Late one night, with a good deal of trepidation, I decided to confront them. I knocked on the door and was met by the man of the house, a big, burly fellow named Albert. I stated my case, and was surprised when Albert readily agreed to get his rowdy companions to tone things down.

Over the next few weeks, seeing them from time to time in their tiny front garden, we gradually made the acquaintance of Albert and his wife, Joyce. They still had the odd noisy party, but that small amount of friendly chat somehow made things better. We didn’t call the police again.

That was one of my first lessons in neighbourliness. It’s a cumbersome word for something that in this pandemic year turns out to be a much bigger part of our lives than we might have imagined.

Neighbourhoods tend to be of a kind – affluent, poor, professional, trade and so on – but living next door to someone is no guarantee that you can easily connect with them. Social pleasantries and small-talk can seem burdensome, especially if you’re irritated by something your neighbour did or didn’t do.

Since 2003 Relationships Australia has sponsored “Neighbour Day”, on the last Sunday in March every year. This year it got lost in the noise around COVID-19 – ironically just when neighbours are pretty much the only people we get to see in the flesh.

Someone who tries hard to be a good neighbour is Lynda Cheshire, a sociology professor at the University of Queensland. One of her specialities is “un-neighbourliness”, when people don’t get on with their neighbours – or don’t even know who they are.

A strong economic factor is in play here. Cheshire’s research has shown that while more affluent people with neighbour problems tend to use third-party systems like police or council, people in disadvantaged communities, with a 30 per cent greater chance of getting into disputes over the fence, are much less inclined to seek outside help. That may explain why Albert responded better when police weren’t involved.

Research has shown that these days most Australians rarely if ever engage with neighbours, yet they are the people we are most likely to rely on for help when disaster strikes.

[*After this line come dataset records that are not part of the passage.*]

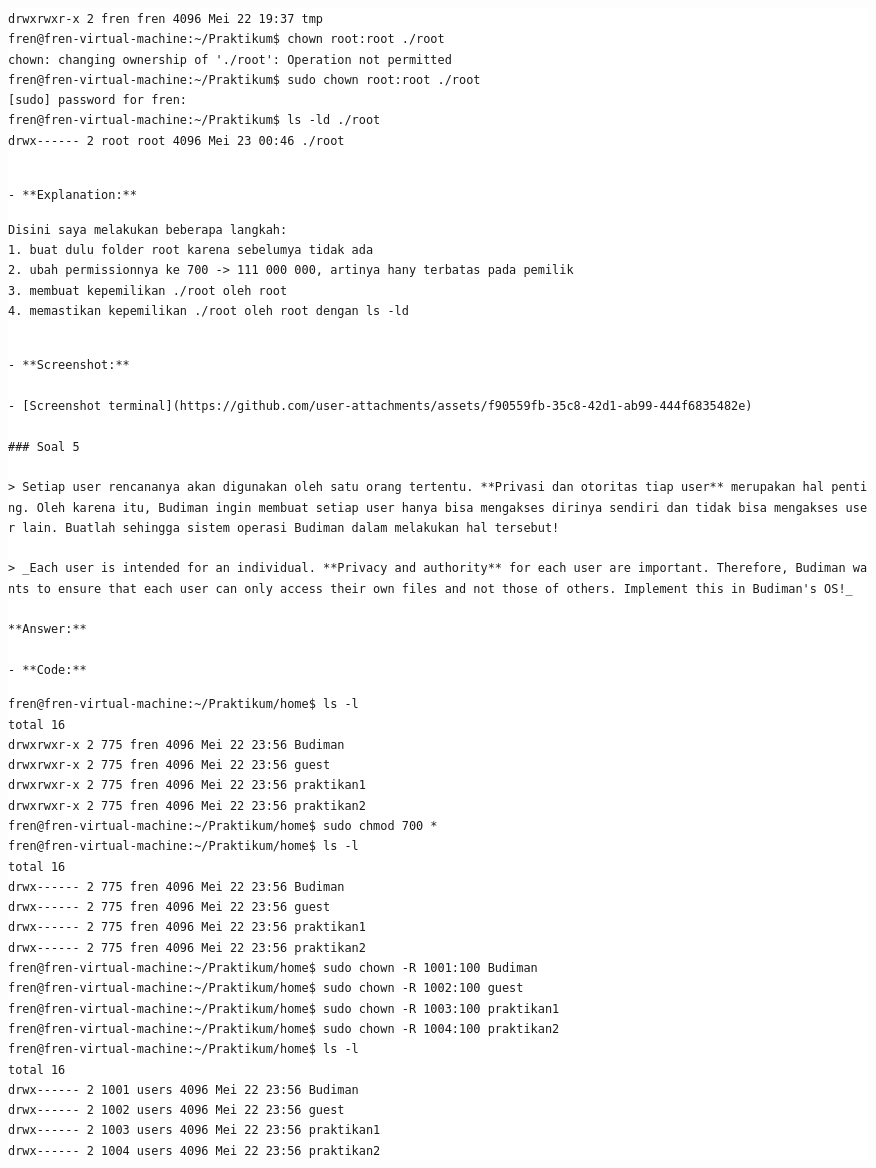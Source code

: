     drwxrwxr-x 2 fren fren 4096 Mei 22 19:37 tmp
    fren@fren-virtual-machine:~/Praktikum$ chown root:root ./root
    chown: changing ownership of './root': Operation not permitted
    fren@fren-virtual-machine:~/Praktikum$ sudo chown root:root ./root
    [sudo] password for fren: 
    fren@fren-virtual-machine:~/Praktikum$ ls -ld ./root
    drwx------ 2 root root 4096 Mei 23 00:46 ./root
  ```

- **Explanation:**

  ```
    Disini saya melakukan beberapa langkah:
    1. buat dulu folder root karena sebelumya tidak ada
    2. ubah permissionnya ke 700 -> 111 000 000, artinya hany terbatas pada pemilik
    3. membuat kepemilikan ./root oleh root
    4. memastikan kepemilikan ./root oleh root dengan ls -ld
  ```

- **Screenshot:**

  - [Screenshot terminal](https://github.com/user-attachments/assets/f90559fb-35c8-42d1-ab99-444f6835482e)

### Soal 5

> Setiap user rencananya akan digunakan oleh satu orang tertentu. **Privasi dan otoritas tiap user** merupakan hal penting. Oleh karena itu, Budiman ingin membuat setiap user hanya bisa mengakses dirinya sendiri dan tidak bisa mengakses user lain. Buatlah sehingga sistem operasi Budiman dalam melakukan hal tersebut!

> _Each user is intended for an individual. **Privacy and authority** for each user are important. Therefore, Budiman wants to ensure that each user can only access their own files and not those of others. Implement this in Budiman's OS!_

**Answer:**

- **Code:**

  ```
    fren@fren-virtual-machine:~/Praktikum/home$ ls -l
    total 16
    drwxrwxr-x 2 775 fren 4096 Mei 22 23:56 Budiman
    drwxrwxr-x 2 775 fren 4096 Mei 22 23:56 guest
    drwxrwxr-x 2 775 fren 4096 Mei 22 23:56 praktikan1
    drwxrwxr-x 2 775 fren 4096 Mei 22 23:56 praktikan2
    fren@fren-virtual-machine:~/Praktikum/home$ sudo chmod 700 *
    fren@fren-virtual-machine:~/Praktikum/home$ ls -l
    total 16
    drwx------ 2 775 fren 4096 Mei 22 23:56 Budiman
    drwx------ 2 775 fren 4096 Mei 22 23:56 guest
    drwx------ 2 775 fren 4096 Mei 22 23:56 praktikan1
    drwx------ 2 775 fren 4096 Mei 22 23:56 praktikan2
    fren@fren-virtual-machine:~/Praktikum/home$ sudo chown -R 1001:100 Budiman
    fren@fren-virtual-machine:~/Praktikum/home$ sudo chown -R 1002:100 guest
    fren@fren-virtual-machine:~/Praktikum/home$ sudo chown -R 1003:100 praktikan1
    fren@fren-virtual-machine:~/Praktikum/home$ sudo chown -R 1004:100 praktikan2
    fren@fren-virtual-machine:~/Praktikum/home$ ls -l
    total 16
    drwx------ 2 1001 users 4096 Mei 22 23:56 Budiman
    drwx------ 2 1002 users 4096 Mei 22 23:56 guest
    drwx------ 2 1003 users 4096 Mei 22 23:56 praktikan1
    drwx------ 2 1004 users 4096 Mei 22 23:56 praktikan2
  ```

  ```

Home confinement in these pandemic times is an opportunity to reflect and maybe to act on that.

Many are acting, now. An online support movement founded in the UK, #ViralKindness, is galvanising local residents to contact self-isolating households offering to pick up shopping or urgent supplies, post mail or just chat on the phone. Like the virus, kindness is contagious. The movement’s reach extends here.

We may feel we have little in common with our neighbours, but we share more than we might think. Our neighbourhood, the place we call home – its roads, buildings, animals, plants, landforms and weather, and the doings of its people – plays a pivotal role in shaping us.

When this is all over – starting now, in fact – governments would do well to acknowledge the central role of neighbourliness in a healthy society. Just as managers need to acknowledge the value of those in their workplace with a talent for engaging with colleagues and oiling social cogs.

Such people tend to be overlooked because kind words and good neighbours are not readily measured, don’t fit into bar graphs and don’t have a dollar value. But they can be the difference between a functional and a dysfunctional society, or between sickness and health, even life and death.

As jobs disappear and people feel the pain of rejection, stories from the Great Depression are beginning to resonate. The best of them are about friends and strangers coming together in a common cause. When times are tough and people are down, you help them, no questions asked.

No-one likes a nosey neighbour, which is the common pretext for the easy option of turning away and ignoring people. A good neighbour has grasped the fine art of keeping in touch without interfering, knowing all the while that it’s a two way street. We need each other.

There are many ways to be civilised, but none better than neighbourliness.